• **PROBLEM TO SOLVE**
In the material below, find the line containing "- File processing: Multer" and the line containing "3. Key Business", then reproduce exactly both of them and every line between, and nothing else.
── RECORDS SHOWN
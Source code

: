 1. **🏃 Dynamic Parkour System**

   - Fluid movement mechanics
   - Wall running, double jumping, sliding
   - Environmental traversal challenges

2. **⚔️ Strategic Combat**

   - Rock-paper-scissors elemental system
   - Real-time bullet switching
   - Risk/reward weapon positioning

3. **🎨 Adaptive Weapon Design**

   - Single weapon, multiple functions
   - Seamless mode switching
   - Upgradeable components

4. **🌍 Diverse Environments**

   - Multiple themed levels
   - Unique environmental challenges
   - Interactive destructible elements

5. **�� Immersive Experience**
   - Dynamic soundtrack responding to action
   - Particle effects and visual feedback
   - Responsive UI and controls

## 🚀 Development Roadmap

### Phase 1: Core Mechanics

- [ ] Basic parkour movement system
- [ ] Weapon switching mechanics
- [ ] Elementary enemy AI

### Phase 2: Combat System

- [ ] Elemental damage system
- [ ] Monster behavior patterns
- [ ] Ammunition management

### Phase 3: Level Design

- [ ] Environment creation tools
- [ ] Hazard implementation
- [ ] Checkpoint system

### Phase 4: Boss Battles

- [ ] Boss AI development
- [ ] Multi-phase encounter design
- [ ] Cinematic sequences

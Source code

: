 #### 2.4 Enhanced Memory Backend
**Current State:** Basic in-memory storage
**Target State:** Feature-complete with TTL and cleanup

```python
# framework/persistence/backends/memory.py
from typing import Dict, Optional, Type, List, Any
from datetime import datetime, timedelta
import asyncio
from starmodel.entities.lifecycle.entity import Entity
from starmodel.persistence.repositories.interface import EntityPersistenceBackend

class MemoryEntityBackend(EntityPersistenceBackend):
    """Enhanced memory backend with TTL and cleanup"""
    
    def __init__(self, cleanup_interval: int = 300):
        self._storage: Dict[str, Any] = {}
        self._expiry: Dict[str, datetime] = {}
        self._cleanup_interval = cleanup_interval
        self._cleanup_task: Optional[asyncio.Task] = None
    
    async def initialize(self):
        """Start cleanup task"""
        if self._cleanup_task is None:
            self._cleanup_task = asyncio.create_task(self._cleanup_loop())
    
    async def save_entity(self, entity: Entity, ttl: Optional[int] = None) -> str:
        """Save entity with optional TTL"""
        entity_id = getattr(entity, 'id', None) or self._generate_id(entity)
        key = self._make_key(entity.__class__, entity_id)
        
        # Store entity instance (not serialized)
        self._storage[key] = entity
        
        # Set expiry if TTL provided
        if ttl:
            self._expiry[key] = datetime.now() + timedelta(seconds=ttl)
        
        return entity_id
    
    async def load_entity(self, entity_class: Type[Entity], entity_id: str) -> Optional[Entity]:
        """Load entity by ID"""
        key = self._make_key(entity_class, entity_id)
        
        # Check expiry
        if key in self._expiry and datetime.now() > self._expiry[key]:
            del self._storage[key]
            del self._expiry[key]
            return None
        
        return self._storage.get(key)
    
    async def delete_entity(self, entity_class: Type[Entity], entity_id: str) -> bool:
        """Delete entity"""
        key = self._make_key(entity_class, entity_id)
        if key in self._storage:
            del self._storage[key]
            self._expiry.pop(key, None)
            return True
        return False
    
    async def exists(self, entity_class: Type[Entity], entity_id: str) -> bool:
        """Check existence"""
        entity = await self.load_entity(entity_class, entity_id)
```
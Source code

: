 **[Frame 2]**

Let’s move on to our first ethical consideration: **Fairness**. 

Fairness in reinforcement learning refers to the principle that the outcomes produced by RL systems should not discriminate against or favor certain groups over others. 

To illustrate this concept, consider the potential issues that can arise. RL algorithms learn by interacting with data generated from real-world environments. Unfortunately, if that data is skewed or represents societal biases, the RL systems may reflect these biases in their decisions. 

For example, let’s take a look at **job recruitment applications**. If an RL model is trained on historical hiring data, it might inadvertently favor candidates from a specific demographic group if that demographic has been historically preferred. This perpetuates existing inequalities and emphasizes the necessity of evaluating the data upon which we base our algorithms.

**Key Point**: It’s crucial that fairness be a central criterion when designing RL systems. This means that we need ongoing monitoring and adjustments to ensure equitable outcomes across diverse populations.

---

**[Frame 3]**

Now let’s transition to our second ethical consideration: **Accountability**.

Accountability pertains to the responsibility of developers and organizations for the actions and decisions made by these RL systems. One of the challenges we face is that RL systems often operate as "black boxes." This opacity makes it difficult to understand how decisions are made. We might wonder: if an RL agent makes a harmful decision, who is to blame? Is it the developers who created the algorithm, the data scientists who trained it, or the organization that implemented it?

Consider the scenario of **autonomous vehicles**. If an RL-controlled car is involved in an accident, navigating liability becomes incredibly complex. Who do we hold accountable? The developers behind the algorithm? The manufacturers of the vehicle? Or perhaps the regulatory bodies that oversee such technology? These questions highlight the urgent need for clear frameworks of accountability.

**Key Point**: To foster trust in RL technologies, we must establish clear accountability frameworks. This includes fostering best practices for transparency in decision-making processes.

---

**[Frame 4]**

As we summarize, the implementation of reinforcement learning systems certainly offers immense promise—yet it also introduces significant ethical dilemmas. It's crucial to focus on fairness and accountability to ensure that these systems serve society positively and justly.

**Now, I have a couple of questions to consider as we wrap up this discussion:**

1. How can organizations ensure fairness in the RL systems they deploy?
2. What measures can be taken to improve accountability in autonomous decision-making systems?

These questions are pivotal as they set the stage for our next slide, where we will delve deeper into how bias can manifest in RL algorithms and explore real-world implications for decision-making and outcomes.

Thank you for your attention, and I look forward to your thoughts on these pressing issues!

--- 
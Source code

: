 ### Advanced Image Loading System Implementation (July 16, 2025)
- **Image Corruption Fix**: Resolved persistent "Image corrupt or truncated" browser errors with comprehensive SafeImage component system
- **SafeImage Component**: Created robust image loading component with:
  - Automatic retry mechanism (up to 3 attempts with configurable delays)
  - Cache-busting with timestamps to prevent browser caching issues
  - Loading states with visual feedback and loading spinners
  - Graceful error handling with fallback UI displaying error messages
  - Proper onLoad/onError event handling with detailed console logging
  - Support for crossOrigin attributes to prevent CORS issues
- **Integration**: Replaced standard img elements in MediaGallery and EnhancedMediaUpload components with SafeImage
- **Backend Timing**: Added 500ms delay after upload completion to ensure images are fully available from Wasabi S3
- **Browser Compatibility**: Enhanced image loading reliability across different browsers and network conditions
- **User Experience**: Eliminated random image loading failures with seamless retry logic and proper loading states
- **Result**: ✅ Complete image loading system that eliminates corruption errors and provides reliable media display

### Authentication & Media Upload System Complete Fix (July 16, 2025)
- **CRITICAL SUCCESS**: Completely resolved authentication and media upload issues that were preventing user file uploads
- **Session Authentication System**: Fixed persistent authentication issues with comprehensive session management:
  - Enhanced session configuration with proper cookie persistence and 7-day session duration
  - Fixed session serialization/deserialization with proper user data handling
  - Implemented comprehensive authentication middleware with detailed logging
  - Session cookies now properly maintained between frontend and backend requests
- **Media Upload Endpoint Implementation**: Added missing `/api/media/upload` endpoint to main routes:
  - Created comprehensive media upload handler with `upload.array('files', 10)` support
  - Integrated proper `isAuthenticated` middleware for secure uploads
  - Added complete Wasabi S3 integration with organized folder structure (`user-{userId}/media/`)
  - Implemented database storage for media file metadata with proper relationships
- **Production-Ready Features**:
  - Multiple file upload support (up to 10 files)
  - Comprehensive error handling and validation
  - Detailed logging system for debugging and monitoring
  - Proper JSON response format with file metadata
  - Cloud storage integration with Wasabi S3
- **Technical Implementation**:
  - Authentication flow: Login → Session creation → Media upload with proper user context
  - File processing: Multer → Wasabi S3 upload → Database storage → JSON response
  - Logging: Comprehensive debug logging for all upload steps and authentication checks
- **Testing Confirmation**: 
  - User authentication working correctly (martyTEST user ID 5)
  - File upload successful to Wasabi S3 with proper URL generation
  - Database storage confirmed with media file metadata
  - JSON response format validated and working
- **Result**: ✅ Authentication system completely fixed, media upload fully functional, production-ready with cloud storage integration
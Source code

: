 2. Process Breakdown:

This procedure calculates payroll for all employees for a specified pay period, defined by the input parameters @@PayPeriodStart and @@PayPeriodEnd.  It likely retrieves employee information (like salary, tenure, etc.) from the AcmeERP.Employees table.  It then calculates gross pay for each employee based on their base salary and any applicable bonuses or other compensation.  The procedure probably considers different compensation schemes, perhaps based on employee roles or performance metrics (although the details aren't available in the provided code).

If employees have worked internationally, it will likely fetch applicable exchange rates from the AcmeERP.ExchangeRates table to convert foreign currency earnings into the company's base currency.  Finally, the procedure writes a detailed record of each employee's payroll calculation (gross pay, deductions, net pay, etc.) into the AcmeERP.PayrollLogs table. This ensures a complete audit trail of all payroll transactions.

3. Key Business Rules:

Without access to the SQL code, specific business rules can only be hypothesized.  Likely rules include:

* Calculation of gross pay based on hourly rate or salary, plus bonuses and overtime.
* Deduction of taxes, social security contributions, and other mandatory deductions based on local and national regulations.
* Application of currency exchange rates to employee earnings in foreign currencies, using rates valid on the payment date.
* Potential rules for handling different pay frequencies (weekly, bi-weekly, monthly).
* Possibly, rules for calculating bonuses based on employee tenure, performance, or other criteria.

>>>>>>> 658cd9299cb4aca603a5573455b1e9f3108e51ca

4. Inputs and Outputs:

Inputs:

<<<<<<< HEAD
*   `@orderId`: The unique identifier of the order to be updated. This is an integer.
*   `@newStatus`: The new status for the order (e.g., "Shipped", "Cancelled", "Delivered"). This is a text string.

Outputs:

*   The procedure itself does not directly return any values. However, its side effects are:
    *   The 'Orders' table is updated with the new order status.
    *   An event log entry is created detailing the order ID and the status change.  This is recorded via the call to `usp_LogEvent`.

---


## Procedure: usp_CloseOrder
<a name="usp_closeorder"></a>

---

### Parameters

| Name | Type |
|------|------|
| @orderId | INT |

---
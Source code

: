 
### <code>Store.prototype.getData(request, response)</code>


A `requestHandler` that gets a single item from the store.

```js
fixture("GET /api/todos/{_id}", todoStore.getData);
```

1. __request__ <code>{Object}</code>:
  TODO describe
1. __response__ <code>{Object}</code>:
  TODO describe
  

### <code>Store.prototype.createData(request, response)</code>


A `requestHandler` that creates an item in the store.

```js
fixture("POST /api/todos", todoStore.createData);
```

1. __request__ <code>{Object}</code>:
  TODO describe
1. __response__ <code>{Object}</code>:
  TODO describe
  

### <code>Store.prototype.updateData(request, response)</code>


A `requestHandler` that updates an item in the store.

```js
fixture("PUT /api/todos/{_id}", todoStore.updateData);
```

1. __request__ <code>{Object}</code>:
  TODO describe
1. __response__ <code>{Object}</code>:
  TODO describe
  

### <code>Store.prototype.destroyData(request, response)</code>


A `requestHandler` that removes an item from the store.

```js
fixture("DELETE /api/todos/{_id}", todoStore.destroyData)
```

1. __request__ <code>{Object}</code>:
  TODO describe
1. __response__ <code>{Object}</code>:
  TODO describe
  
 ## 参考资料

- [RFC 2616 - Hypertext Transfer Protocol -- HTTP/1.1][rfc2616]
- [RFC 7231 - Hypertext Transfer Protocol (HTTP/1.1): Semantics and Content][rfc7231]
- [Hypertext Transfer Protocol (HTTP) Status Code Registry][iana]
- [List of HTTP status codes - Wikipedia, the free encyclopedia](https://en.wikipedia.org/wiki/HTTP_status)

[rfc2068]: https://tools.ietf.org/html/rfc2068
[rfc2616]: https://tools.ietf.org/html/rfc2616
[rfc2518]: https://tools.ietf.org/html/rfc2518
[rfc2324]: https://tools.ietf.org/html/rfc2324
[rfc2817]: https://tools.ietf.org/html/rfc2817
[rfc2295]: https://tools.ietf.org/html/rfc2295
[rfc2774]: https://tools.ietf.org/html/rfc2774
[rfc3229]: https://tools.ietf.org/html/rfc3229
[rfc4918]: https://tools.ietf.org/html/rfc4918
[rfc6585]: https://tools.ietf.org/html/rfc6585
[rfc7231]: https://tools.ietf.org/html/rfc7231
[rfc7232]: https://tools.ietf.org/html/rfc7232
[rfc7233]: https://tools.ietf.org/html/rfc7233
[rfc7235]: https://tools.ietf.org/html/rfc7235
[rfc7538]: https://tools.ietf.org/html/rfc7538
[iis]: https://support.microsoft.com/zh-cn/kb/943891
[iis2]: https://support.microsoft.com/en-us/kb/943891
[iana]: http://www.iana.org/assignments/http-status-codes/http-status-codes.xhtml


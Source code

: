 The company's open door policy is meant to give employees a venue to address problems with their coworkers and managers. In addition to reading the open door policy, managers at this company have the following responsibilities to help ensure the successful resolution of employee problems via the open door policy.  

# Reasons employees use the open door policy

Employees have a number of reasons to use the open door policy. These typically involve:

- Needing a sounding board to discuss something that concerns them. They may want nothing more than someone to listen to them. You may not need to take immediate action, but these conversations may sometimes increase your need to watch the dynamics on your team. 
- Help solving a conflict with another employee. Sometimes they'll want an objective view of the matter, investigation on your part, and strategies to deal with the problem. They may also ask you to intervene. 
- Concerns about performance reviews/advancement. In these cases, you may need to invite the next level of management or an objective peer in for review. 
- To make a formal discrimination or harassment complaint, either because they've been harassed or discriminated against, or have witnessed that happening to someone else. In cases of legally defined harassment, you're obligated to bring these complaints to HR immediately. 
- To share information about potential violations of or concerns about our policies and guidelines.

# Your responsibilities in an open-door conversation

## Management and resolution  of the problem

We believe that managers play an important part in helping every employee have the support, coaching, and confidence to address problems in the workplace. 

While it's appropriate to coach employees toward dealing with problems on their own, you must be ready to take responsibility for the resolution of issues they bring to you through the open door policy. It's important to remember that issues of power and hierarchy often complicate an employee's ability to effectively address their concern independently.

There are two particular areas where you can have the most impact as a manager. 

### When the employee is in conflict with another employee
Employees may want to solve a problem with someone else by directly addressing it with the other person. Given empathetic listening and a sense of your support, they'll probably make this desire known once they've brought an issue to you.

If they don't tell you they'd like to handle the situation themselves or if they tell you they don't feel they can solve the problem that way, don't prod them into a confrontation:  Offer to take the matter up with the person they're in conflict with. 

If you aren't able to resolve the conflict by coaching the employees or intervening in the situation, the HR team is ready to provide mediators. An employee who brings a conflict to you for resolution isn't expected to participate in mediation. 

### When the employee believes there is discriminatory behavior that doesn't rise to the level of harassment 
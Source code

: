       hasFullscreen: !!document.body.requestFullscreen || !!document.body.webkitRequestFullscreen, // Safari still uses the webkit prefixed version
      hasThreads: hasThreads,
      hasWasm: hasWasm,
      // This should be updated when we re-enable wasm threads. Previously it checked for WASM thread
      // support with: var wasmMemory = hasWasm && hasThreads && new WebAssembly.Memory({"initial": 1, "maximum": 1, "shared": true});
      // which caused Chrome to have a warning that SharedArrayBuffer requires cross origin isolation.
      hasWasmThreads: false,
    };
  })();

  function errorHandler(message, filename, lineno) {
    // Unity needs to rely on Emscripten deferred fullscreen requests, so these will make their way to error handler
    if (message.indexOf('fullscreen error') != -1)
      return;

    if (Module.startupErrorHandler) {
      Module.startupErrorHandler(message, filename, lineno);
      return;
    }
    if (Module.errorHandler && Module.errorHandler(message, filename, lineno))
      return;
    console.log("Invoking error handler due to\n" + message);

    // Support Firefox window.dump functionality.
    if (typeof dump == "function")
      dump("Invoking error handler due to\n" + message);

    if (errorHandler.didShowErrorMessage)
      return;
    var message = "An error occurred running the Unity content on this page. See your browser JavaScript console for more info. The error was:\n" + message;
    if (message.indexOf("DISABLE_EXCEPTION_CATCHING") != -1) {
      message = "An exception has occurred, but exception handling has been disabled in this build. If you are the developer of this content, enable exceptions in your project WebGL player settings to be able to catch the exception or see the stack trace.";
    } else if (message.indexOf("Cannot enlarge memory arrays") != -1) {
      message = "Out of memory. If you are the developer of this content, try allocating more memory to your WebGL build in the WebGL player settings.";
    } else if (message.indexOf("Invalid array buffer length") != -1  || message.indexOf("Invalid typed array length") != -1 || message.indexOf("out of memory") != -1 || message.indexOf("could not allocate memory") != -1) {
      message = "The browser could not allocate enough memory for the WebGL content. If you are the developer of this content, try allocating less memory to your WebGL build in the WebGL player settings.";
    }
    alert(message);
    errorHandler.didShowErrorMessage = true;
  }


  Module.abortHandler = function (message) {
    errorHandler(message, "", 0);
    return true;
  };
────
• **TASK RESULT**
  - File processing: Multer → Wasabi S3 upload → Database storage → JSON response
  - Logging: Comprehensive debug logging for all upload steps and authentication checks
- **Testing Confirmation**: 
  - User authentication working correctly (martyTEST user ID 5)
  - File upload successful to Wasabi S3 with proper URL generation
  - Database storage confirmed with media file metadata
  - JSON response format validated and working
- **Result**: ✅ Authentication system completely fixed, media upload fully functional, production-ready with cloud storage integration
Source code

: 2. Process Breakdown:

This procedure calculates payroll for all employees for a specified pay period, defined by the input parameters @@PayPeriodStart and @@PayPeriodEnd.  It likely retrieves employee information (like salary, tenure, etc.) from the AcmeERP.Employees table.  It then calculates gross pay for each employee based on their base salary and any applicable bonuses or other compensation.  The procedure probably considers different compensation schemes, perhaps based on employee roles or performance metrics (although the details aren't available in the provided code).

If employees have worked internationally, it will likely fetch applicable exchange rates from the AcmeERP.ExchangeRates table to convert foreign currency earnings into the company's base currency.  Finally, the procedure writes a detailed record of each employee's payroll calculation (gross pay, deductions, net pay, etc.) into the AcmeERP.PayrollLogs table. This ensures a complete audit trail of all payroll transactions.

3. Key Business Rules:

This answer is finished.